As often as the term is used in the land use arena, you would think that “compatibility” would be a precisely defined concept. In reality, it is more often in the nebulous “I know it when I see it” category. If the term is going to be used to direct how development should occur and land uses should be located, however, it is important to have a bit better handle on the concept than that.

As discussed in other articles, if a concept is used as part of a regulation, it needs to be sufficiently clear that a person to which it applies reasonably knows what the regulation requires and the decision maker applying the regulation does not act in an arbitrary manner. So, in the context of a land use regulation, what does compatibility mean – what does it require?

It is surprisingly difficult to find a clear definition of it; most regulations do not define compatibility. One very relevant one is the newly amended §163.3164(9), F.S. (2011), which brings the former Section 9J-5.003(23), F.A.C. definition into the statute. It defines “compatibility” as “a condition in which land uses or conditions can coexist in relative proximity to each other in a stable fashion over time such that no use or condition is unduly negatively impacted directly or indirectly by another use or condition.” When §§163.3177(6)(a)3. and 163.3202(2)(b), F.S., require that the Comprehensive Plan Land Use Element and the implementing land development regulations, respectively, must include provisions addressing the compatibility of adjacent land uses, this is the “compatibility” that is required.

If every land development regulation included or referenced this definition, life would be a bit easier. There would be much less question about what is meant by “compatibility” in the code. But most LDRs don’t do that. What happens when LDRs require compatibility, but it isn’t defined?

One recent case, Katherine’s Bay, LLC v. Fagan, said that, when “compatibility” is not defined in the Comprehensive Plan (or, presumably, the LDRs), it is appropriate to use the State rules (now statute) definition. This certainly makes sense, but there may be other factors that shade what compatibility means in a particular jurisdiction. Two key factors are how the term is used in the Comprehensive Plan and how it is used in the LDRs.

Since all Comprehensive Plans are required to address the compatibility of adjacent uses (by §163.3177(6)(a)3, F.S.), there should be policies in the Plan that speak to what is or is not compatible for that jurisdiction. These should provide a context for the use of the term – whether compatible uses are those that have similar external impacts, whether the compatibility concern is how uses relate to each other aesthetically, whether a use has to be essentially the same as the adjacent use to be compatible (might have some problems with that one), etc.

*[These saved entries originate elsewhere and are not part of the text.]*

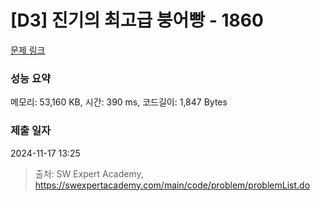 # [D3] 진기의 최고급 붕어빵 - 1860 

[문제 링크](https://swexpertacademy.com/main/code/problem/problemDetail.do?contestProbId=AV5LsaaqDzYDFAXc) 

### 성능 요약

메모리: 53,160 KB, 시간: 390 ms, 코드길이: 1,847 Bytes

### 제출 일자

2024-11-17 13:25



> 출처: SW Expert Academy, https://swexpertacademy.com/main/code/problem/problemList.do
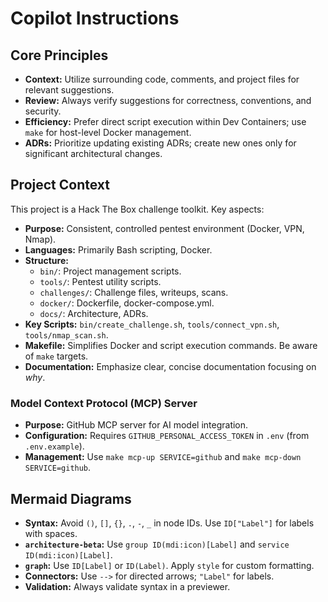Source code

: # Copilot Instructions

## Core Principles

*   **Context:** Utilize surrounding code, comments, and project files for relevant suggestions.
*   **Review:** Always verify suggestions for correctness, conventions, and security.
*   **Efficiency:** Prefer direct script execution within Dev Containers; use `make` for host-level Docker management.
*   **ADRs:** Prioritize updating existing ADRs; create new ones only for significant architectural changes.

## Project Context

This project is a Hack The Box challenge toolkit. Key aspects:

*   **Purpose:** Consistent, controlled pentest environment (Docker, VPN, Nmap).
*   **Languages:** Primarily Bash scripting, Docker.
*   **Structure:**
    *   `bin/`: Project management scripts.
    *   `tools/`: Pentest utility scripts.
    *   `challenges/`: Challenge files, writeups, scans.
    *   `docker/`: Dockerfile, docker-compose.yml.
    *   `docs/`: Architecture, ADRs.
*   **Key Scripts:** `bin/create_challenge.sh`, `tools/connect_vpn.sh`, `tools/nmap_scan.sh`.
*   **Makefile:** Simplifies Docker and script execution commands. Be aware of `make` targets.
*   **Documentation:** Emphasize clear, concise documentation focusing on *why*.

### Model Context Protocol (MCP) Server

*   **Purpose:** GitHub MCP server for AI model integration.
*   **Configuration:** Requires `GITHUB_PERSONAL_ACCESS_TOKEN` in `.env` (from `.env.example`).
*   **Management:** Use `make mcp-up SERVICE=github` and `make mcp-down SERVICE=github`.

## Mermaid Diagrams

*   **Syntax:** Avoid `()`, `[]`, `{}`, `.`, `-`, `_` in node IDs. Use `ID["Label"]` for labels with spaces.
*   **`architecture-beta`:** Use `group ID(mdi:icon)[Label]` and `service ID(mdi:icon)[Label]`.
*   **`graph`:** Use `ID[Label]` or `ID(Label)`. Apply `style` for custom formatting.
*   **Connectors:** Use `-->` for directed arrows; `"Label"` for labels.
*   **Validation:** Always validate syntax in a previewer.
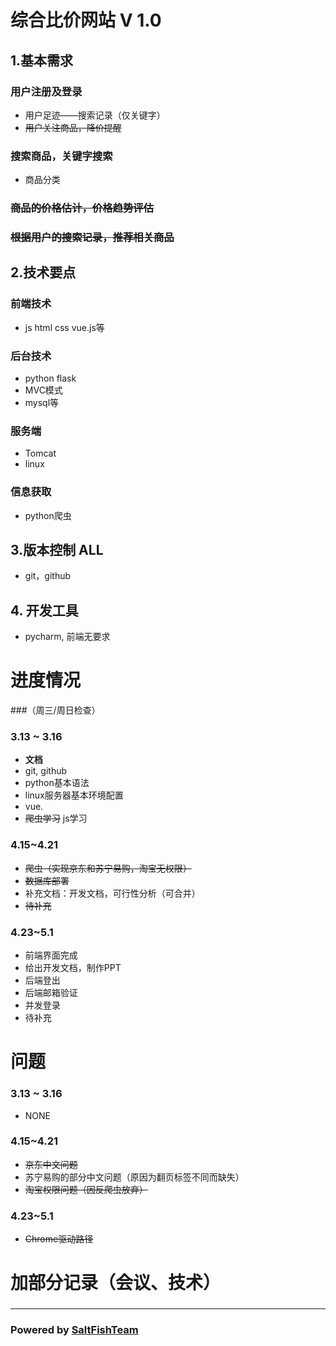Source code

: # 综合比价网站 V 1.0
## 1.基本需求
### 用户注册及登录
- 用户足迹——搜索记录（仅关键字）
- ~~用户关注商品，降价提醒~~
### 搜索商品，关键字搜索
- 商品分类
### ~~商品的价格估计，价格趋势评估~~
### ~~根据用户的搜索记录，推荐相关商品~~
## 2.技术要点
### 前端技术 
- js html css vue.js等
### 后台技术 
- python flask 
- MVC模式 
- mysql等 
### 服务端 
- Tomcat 
- linux
### 信息获取 
- python爬虫
## 3.版本控制 **ALL**
- git，github
## 4. 开发工具
- pycharm, 前端无要求

# 进度情况
###（周三/周日检查）
### 3.13 ~ 3.16  
- **文档** 
- git, github
- python基本语法
- linux服务器基本环境配置
- vue.
- ~~爬虫学习~~
js学习
### 4.15~4.21
- ~~爬虫（实现京东和苏宁易购，淘宝无权限）~~
- ~~数据库部署~~
- 补充文档：开发文档，可行性分析（可合并）
- ~~待补充~~

### 4.23~5.1
- 前端界面完成
- 给出开发文档，制作PPT
- 后端登出
- 后端邮箱验证
- 并发登录
- 待补充

# 问题
### 3.13 ~ 3.16 
- NONE

### 4.15~4.21
- ~~京东中文问题~~
- 苏宁易购的部分中文问题（原因为翻页标签不同而缺失）
- ~~淘宝权限问题（因反爬虫放弃）~~

### 4.23~5.1
- ~~Chrome驱动路径~~

# 加部分记录（会议、技术）
###

***
### Powered by [SaltFishTeam](https://github.com/IamA1536/Comprehensive-Comparison-Project)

Similarly, the LDRs, which are supposed to implement the Comprehensive Plan, most likely can put the term “compatibility” in some context. It is often much more difficult to ferret out the intent in the LDRs, however, because they frequently say little more than “the use must be compatible.” It may be possible, however, to determine what is considered compatible by reviewing the uses allowed in the different zoning districts, based upon the presumption that uses grouped together are compatible. Are they grouped by function, by similarity of impact, by density or intensity? What dissimilar uses are allowed, especially what is allowed across all zoning districts; what is it about these uses that justifies their being allowed with dissimilar uses? Or are they seemingly randomly grouped (which would suggest there is no clear compatibility standard)? What uses are listed as special exceptions (conditional uses, special uses) and what is listed as ways to make the uses “approvable” (i.e. what are the listed incompatibility mitigation measures)? Or, since what is or isn’t compatible in the Comprehensive Plan should dictate what is or isn’t compatible in the LDRs, reading the two together may provide a context of what is meant by compatibility for that jurisdiction.

But it should not be necessary to go digging for an understanding of such a fundamental term. As stated at the beginning of the article, to be able to know the rules and to apply them consistently, it is critically important that such an important concept as compatibility be clearly defined, and consistently used, in the Comprehensive Plan and the LDRs.

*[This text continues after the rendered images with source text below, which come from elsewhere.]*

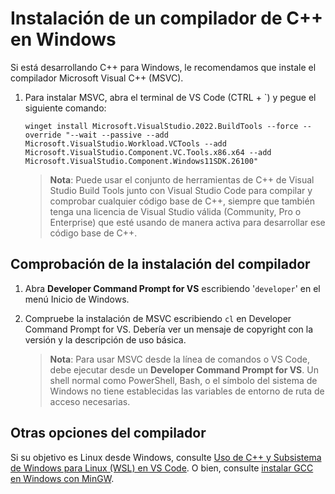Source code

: <h1 data-loc-id="walkthrough.windows.install.compiler">Instalación de un compilador de C++ en Windows</h1>
<p data-loc-id="walkthrough.windows.text1">Si está desarrollando C++ para Windows, le recomendamos que instale el compilador Microsoft Visual C++ (MSVC).</p>
<ol>
<li><p data-loc-id="walkthrough.windows.text2">Para instalar MSVC, abra el terminal de VS Code (CTRL + `) y pegue el siguiente comando:
</p><pre><code style="white-space: pre-wrap;">winget install Microsoft.VisualStudio.2022.BuildTools --force --override "--wait --passive --add Microsoft.VisualStudio.Workload.VCTools --add Microsoft.VisualStudio.Component.VC.Tools.x86.x64 --add Microsoft.VisualStudio.Component.Windows11SDK.26100"</code></pre>
</li>
<blockquote>
<p><strong data-loc-id="walkthrough.windows.note1">Nota</strong>: <span data-loc-id="walkthrough.windows.note1.text">Puede usar el conjunto de herramientas de C++ de Visual Studio Build Tools junto con Visual Studio Code para compilar y comprobar cualquier código base de C++, siempre que también tenga una licencia de Visual Studio válida (Community, Pro o Enterprise) que esté usando de manera activa para desarrollar ese código base de C++.</span></p>
</blockquote>

</ol>
<h2 data-loc-id="walkthrough.windows.verify.compiler">Comprobación de la instalación del compilador</h2>
<ol>
<li><p data-loc-id="walkthrough.windows.open.command.prompt">Abra <strong>Developer Command Prompt for VS</strong> escribiendo '<code>developer</code>' en el menú Inicio de Windows.</p>
</li>
<li><p data-loc-id="walkthrough.windows.check.install">Compruebe la instalación de MSVC escribiendo <code>cl</code> en <span>Developer Command Prompt for VS</span>. Debería ver un mensaje de copyright con la versión y la descripción de uso básica.</p>
<blockquote>
<p><strong data-loc-id="walkthrough.windows.note2">Nota</strong>: <span data-loc-id="walkthrough.windows.note2.text">Para usar MSVC desde la línea de comandos o VS Code, debe ejecutar desde un <strong>Developer Command Prompt for VS</strong>. Un shell normal como <span>PowerShell</span>, <span>Bash</span>, o el símbolo del sistema de Windows no tiene establecidas las variables de entorno de ruta de acceso necesarias.</span></p>
</blockquote>
</li>
</ol>
<h2 data-loc-id="walkthrough.windows.other.compilers">Otras opciones del compilador</h2>
<p data-loc-id="walkthrough.windows.text3">Si su objetivo es Linux desde Windows, consulte <a href="https://code.visualstudio.com/docs/cpp/config-wsl" data-loc-id="walkthrough.windows.link.title1">Uso de C++ y Subsistema de Windows para Linux (WSL) en VS Code</a>. O bien, consulte <a href="https://code.visualstudio.com/docs/cpp/config-mingw" data-loc-id="walkthrough.windows.link.title2">instalar GCC en Windows con MinGW</a>.</p>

What happens when the definition of compatibility in the Comprehensive Plan or LDRs, whether directly defined or determined by the context of the provisions, is inconsistent with the State definition?  The definitions in the LDRs do not have to be exactly the same as those found in the statutes, but they cannot be inconsistent or conflict with the state definitions, when used in the same context. See also Definitions and Definitions from Florida Statutes and FAC Relevant to LDRs. This means that, whatever definition of compatibility is used by a jurisdiction, it needs to be consistent with how the term is used in the statutes, with “compatibility” being an assessment of the relationship of uses to each other – how they impact each other.

There are several interesting aspects of the State definition and usage of the term “compatibility.” The apparent goal of the State definition is that the uses not unduly negatively impact each other. This is a “no harm, no foul” type of goal; more in the line of not creating a nuisance than that compatible uses must create a positive relationship. So, at the State level, compatibility means not a negative relationship – not unduly harming.

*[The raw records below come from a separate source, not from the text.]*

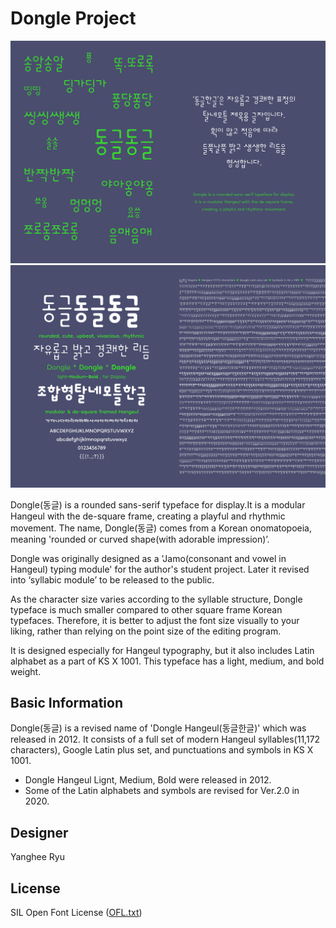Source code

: # Dongle Project

![Dongle_Image1](Documentation/Dogle_Image1.jpg)
![Dongle_Image2](Documentation/Dogle_Image2.jpg)


Dongle(동글) is a rounded sans-serif typeface for display.It is a modular Hangeul with the de-square frame, creating a playful and rhythmic movement. The name, Dongle(동글) comes from a Korean onomatopoeia, meaning 'rounded or curved shape(with adorable impression)’. 

Dongle was originally designed as a 'Jamo(consonant and vowel in Hangeul) typing module' for the author's student project. Later it revised into ‘syllabic module’ to be released to the public.

As the character size varies according to the syllable structure, Dongle typeface is much smaller compared to other square frame Korean typefaces. Therefore, it is better to adjust the font size visually to your liking, rather than relying on the point size of the editing program.

It is designed especially for Hangeul typography, but it also includes Latin alphabet as a part of KS X 1001. This typeface has a light, medium, and bold weight.

## Basic Information
Dongle(동글) is a revised name of 'Dongle Hangeul(동글한글)' which was released in 2012.
It consists of a full set of modern Hangeul syllables(11,172 characters), Google Latin plus set, and punctuations and symbols in KS X 1001. 

- Dongle Hangeul Lignt, Medium, Bold were released in 2012.
- Some of the Latin alphabets and symbols are revised for Ver.2.0 in 2020.

## Designer
Yanghee Ryu

## License
SIL Open Font License ([OFL.txt](OFL.txt))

Interestingly, the statutes require that comprehensive plans and LDRs address “adjacent” land uses, suggesting a narrower area of concern in a compatibility analysis; limited to abutting uses, rather than a larger neighborhood or area. The State definition also addresses the time aspect of a compatibility analysis. The definition says that the review is of the whether the uses exist in a stable fashion “over time.” This suggests that a use is not necessarily incompatible because it creates a fuss when first proposed or built, but whether, as time passes, the use will create negative impacts or be a destabilizing influence.

These aspects of the State definition and use of compatibility raises the question of whether a local definition of compatibility must have only a “no harm” goal, only address adjacent uses, or only look at the relationship of uses over time. Given local government’s extensive police powers and their ability to set higher (but not lower) standards than the State laws, it probably would be in the local government’s power to address these aspects differently and still not be in conflict with the State definition. But, to be different, the intent to do so has to be clear. In the absence of a definition for compatibility in the local comprehensive plan or LDRs, it is likely that the default definition, and intent that goes with it, will be the State definition.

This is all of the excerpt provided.